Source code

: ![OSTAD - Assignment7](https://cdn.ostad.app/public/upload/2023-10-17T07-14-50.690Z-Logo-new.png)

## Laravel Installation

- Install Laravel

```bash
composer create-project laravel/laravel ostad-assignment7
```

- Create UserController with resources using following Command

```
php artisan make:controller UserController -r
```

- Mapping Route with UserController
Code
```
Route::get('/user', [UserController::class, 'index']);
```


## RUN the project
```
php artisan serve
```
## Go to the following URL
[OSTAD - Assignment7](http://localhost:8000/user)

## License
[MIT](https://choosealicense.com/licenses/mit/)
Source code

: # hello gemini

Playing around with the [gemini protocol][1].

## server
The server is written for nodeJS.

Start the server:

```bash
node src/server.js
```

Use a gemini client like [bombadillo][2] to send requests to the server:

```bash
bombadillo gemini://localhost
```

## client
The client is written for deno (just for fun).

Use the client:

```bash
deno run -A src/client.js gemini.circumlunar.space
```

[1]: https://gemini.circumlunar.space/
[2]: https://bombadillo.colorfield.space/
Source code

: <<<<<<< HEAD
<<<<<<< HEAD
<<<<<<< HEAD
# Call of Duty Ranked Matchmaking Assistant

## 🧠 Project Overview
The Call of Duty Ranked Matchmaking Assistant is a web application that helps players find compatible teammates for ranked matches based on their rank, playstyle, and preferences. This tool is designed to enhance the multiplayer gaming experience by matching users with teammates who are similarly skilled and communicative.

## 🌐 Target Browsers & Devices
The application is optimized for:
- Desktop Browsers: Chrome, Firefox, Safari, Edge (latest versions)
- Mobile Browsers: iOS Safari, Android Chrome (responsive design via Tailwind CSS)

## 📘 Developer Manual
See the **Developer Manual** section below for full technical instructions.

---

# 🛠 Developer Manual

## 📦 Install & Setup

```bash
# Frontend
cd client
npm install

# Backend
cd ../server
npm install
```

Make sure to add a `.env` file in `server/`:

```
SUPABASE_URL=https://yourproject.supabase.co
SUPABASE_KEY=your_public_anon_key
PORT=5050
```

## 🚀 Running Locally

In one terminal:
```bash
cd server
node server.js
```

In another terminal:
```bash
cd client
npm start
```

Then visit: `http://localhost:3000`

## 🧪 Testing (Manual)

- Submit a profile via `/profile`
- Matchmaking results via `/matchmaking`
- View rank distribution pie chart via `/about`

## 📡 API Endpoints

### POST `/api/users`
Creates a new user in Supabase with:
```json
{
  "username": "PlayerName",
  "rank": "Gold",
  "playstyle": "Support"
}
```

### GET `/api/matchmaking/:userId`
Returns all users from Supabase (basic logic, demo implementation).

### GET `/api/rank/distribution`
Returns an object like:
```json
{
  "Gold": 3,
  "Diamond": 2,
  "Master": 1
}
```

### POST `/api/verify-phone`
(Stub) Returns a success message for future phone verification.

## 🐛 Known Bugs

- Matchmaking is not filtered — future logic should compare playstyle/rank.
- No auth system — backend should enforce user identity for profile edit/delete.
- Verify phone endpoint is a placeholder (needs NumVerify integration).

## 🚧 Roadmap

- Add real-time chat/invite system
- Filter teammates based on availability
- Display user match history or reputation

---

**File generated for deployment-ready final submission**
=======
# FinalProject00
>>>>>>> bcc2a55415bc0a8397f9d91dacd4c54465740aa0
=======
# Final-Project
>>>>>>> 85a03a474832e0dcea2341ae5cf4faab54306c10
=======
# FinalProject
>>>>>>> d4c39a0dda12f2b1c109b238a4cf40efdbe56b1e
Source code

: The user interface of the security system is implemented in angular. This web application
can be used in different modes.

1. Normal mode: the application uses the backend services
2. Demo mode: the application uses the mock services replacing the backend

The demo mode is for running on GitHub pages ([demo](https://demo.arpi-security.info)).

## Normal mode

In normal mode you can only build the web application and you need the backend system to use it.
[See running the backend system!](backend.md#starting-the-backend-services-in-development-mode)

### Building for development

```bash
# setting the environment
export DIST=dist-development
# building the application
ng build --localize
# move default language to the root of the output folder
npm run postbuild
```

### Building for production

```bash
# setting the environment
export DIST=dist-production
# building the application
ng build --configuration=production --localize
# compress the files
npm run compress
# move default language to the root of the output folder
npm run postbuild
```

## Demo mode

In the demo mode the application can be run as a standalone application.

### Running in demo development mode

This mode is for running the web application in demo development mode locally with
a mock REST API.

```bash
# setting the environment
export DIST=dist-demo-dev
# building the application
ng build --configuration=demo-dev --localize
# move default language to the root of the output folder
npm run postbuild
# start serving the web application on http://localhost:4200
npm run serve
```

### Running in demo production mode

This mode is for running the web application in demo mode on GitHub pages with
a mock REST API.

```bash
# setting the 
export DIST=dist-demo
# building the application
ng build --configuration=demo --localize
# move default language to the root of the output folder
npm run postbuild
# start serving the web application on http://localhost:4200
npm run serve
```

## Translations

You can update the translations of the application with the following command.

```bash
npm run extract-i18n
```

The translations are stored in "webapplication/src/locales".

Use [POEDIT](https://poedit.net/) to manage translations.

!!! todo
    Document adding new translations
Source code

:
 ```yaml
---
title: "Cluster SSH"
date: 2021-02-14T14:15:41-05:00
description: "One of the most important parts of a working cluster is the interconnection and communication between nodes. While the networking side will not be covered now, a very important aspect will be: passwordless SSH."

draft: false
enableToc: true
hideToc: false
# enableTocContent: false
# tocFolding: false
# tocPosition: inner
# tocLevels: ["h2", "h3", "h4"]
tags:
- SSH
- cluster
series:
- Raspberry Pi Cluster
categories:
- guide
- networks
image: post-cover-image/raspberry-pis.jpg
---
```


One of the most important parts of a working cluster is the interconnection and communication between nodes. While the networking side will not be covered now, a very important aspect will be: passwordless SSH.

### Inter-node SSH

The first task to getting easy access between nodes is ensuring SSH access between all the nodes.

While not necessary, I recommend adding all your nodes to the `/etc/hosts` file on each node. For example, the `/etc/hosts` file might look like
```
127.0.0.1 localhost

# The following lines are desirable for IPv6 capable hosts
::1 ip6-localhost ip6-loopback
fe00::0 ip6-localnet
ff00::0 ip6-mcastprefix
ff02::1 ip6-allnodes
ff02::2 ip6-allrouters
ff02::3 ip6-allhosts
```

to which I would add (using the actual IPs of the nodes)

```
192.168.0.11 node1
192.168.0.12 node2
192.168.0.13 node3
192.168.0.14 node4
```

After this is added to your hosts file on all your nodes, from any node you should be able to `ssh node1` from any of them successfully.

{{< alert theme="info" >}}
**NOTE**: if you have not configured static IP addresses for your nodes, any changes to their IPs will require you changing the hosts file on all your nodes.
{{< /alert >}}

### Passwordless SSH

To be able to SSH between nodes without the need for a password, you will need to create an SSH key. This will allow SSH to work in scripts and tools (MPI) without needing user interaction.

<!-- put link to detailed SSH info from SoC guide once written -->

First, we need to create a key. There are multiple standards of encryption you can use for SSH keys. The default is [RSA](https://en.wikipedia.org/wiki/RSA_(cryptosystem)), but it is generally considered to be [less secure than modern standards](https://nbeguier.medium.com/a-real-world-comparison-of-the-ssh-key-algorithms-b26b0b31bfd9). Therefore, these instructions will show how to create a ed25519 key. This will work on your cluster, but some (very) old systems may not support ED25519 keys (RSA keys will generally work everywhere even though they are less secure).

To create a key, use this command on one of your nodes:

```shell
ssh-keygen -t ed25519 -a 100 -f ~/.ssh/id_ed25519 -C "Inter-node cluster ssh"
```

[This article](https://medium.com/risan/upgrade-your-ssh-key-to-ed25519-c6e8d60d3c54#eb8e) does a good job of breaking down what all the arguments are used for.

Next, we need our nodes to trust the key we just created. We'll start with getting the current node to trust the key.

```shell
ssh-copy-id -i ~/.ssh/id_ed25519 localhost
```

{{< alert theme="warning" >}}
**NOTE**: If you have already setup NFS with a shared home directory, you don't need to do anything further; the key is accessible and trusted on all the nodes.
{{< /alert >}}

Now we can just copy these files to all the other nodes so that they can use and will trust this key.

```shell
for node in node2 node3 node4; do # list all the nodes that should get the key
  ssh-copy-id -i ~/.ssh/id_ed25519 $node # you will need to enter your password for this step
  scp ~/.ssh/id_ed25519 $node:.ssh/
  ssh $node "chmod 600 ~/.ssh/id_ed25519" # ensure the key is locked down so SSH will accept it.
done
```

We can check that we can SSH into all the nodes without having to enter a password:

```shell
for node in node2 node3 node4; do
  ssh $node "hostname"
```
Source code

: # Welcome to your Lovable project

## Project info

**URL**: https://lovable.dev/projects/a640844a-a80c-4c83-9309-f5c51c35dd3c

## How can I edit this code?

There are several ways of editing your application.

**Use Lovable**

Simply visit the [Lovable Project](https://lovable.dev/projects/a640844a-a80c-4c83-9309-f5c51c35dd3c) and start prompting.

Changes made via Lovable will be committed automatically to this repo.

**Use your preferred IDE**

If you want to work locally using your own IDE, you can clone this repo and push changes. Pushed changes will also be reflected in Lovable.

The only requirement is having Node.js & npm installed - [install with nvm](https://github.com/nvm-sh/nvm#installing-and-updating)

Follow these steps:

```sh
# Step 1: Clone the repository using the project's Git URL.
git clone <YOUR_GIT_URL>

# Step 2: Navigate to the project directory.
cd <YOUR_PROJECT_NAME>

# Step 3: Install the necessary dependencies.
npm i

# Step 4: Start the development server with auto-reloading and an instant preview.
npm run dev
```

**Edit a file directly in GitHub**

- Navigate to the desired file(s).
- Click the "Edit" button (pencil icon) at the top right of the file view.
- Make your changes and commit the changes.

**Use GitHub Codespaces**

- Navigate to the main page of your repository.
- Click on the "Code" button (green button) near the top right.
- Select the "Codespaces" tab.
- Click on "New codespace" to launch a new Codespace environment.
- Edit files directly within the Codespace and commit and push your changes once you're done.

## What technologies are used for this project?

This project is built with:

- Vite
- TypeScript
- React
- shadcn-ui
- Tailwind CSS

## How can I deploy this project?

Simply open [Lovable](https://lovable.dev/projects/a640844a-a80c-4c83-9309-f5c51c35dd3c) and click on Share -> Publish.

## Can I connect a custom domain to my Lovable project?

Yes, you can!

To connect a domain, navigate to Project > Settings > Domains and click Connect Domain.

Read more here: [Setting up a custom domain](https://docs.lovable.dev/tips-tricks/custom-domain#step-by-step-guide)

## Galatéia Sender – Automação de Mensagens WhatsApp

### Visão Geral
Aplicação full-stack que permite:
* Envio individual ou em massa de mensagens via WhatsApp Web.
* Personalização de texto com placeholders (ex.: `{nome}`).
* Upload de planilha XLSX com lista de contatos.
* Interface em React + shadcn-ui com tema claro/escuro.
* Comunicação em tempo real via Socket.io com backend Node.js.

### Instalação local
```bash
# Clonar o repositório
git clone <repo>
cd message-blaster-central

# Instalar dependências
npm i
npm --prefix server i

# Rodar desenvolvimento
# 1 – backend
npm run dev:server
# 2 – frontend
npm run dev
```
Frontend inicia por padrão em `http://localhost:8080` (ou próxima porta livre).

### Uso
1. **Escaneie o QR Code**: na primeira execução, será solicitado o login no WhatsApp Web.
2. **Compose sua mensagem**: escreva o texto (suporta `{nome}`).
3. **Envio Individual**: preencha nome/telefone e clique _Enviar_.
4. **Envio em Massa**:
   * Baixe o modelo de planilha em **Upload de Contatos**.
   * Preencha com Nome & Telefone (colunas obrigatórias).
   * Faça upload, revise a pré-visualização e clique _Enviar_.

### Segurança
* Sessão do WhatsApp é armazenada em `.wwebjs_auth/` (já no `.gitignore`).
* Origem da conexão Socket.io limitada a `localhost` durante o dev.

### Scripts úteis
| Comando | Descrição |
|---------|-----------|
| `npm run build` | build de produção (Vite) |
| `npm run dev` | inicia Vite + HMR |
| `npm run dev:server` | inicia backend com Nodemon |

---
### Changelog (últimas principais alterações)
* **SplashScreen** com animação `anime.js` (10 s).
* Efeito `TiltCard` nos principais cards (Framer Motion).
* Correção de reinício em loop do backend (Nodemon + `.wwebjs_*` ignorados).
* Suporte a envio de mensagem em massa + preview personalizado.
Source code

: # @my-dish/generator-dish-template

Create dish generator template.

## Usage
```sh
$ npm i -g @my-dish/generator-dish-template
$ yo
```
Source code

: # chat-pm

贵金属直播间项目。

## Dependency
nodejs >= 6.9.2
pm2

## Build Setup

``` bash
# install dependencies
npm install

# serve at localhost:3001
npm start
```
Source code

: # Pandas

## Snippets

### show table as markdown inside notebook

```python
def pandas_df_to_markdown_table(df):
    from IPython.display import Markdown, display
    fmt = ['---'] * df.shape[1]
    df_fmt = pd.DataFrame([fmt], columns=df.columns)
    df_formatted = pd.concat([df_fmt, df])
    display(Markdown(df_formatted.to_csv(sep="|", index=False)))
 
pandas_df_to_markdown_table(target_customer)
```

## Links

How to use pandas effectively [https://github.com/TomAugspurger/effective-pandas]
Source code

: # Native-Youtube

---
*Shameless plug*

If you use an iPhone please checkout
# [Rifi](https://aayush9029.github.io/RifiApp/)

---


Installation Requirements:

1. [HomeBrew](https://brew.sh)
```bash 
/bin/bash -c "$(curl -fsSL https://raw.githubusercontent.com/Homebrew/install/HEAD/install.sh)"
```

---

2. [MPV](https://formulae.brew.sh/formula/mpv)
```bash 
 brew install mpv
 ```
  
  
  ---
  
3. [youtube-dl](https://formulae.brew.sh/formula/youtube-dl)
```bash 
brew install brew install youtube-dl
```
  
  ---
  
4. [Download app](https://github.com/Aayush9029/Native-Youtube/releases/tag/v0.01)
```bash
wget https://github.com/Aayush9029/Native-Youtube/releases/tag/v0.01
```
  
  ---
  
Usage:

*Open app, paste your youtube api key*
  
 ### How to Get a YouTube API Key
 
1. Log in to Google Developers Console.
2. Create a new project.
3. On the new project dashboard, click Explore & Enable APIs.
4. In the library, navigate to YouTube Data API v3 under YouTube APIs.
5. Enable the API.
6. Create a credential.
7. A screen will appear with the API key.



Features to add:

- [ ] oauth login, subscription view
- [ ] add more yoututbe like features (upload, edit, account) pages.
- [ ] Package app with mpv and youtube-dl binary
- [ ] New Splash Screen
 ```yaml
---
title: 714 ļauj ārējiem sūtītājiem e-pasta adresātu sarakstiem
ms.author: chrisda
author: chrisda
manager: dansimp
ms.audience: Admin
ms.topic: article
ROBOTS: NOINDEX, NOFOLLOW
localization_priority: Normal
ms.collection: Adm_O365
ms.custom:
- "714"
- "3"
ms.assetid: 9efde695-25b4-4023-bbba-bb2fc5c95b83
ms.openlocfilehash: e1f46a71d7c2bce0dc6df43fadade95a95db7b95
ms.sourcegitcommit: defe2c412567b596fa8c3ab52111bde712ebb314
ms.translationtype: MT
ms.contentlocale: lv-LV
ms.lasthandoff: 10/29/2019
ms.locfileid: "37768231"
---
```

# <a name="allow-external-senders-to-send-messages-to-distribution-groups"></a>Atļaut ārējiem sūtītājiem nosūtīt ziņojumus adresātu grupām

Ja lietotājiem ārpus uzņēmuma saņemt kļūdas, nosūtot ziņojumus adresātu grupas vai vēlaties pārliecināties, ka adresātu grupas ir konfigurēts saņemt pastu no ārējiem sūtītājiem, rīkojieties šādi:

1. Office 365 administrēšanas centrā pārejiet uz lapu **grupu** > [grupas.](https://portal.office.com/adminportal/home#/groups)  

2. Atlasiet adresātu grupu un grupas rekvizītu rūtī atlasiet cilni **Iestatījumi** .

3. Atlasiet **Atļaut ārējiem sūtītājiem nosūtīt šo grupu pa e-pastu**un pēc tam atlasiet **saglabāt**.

════

> [THE TASK]
Show all lines in the entries above where the string "pages" appears.

> [SOLUTION FOR THIS TASK]
The demo mode is for running on GitHub pages ([demo](https://demo.arpi-security.info)).
This mode is for running the web application in demo mode on GitHub pages with
- [ ] add more yoututbe like features (upload, edit, account) pages.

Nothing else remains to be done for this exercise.